**Your task:** Print the material below exactly as it stands, please, from its first line to the line holding "- DAWs (Digital", with no pictures.

**Record excerpts:**
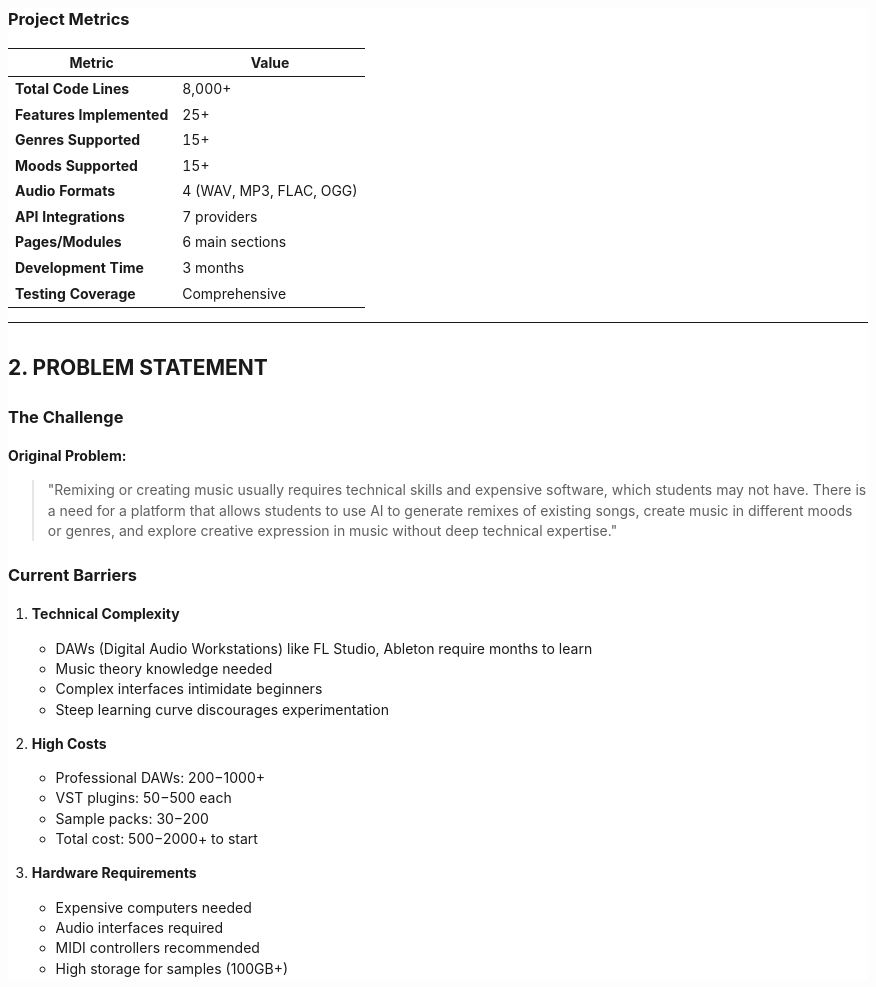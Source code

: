 ### Project Metrics

| Metric | Value |
|--------|-------|
| **Total Code Lines** | 8,000+ |
| **Features Implemented** | 25+ |
| **Genres Supported** | 15+ |
| **Moods Supported** | 15+ |
| **Audio Formats** | 4 (WAV, MP3, FLAC, OGG) |
| **API Integrations** | 7 providers |
| **Pages/Modules** | 6 main sections |
| **Development Time** | 3 months |
| **Testing Coverage** | Comprehensive |

---

## 2. PROBLEM STATEMENT

### The Challenge

**Original Problem:**
> "Remixing or creating music usually requires technical skills and expensive software, which students may not have. There is a need for a platform that allows students to use AI to generate remixes of existing songs, create music in different moods or genres, and explore creative expression in music without deep technical expertise."

### Current Barriers

1. **Technical Complexity**
   - DAWs (Digital Audio Workstations) like FL Studio, Ableton require months to learn
   - Music theory knowledge needed
   - Complex interfaces intimidate beginners
   - Steep learning curve discourages experimentation

2. **High Costs**
   - Professional DAWs: $200-$1000+
   - VST plugins: $50-$500 each
   - Sample packs: $30-$200
   - Total cost: $500-$2000+ to start

3. **Hardware Requirements**
   - Expensive computers needed
   - Audio interfaces required
   - MIDI controllers recommended
   - High storage for samples (100GB+)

**Task response:**
Source code

: ### Project Metrics

| Metric | Value |
|--------|-------|
| **Total Code Lines** | 8,000+ |
| **Features Implemented** | 25+ |
| **Genres Supported** | 15+ |
| **Moods Supported** | 15+ |
| **Audio Formats** | 4 (WAV, MP3, FLAC, OGG) |
| **API Integrations** | 7 providers |
| **Pages/Modules** | 6 main sections |
| **Development Time** | 3 months |
| **Testing Coverage** | Comprehensive |

---

## 2. PROBLEM STATEMENT

### The Challenge

**Original Problem:**
> "Remixing or creating music usually requires technical skills and expensive software, which students may not have. There is a need for a platform that allows students to use AI to generate remixes of existing songs, create music in different moods or genres, and explore creative expression in music without deep technical expertise."

### Current Barriers

1. **Technical Complexity**
   - DAWs (Digital Audio Workstations) like FL Studio, Ableton require months to learn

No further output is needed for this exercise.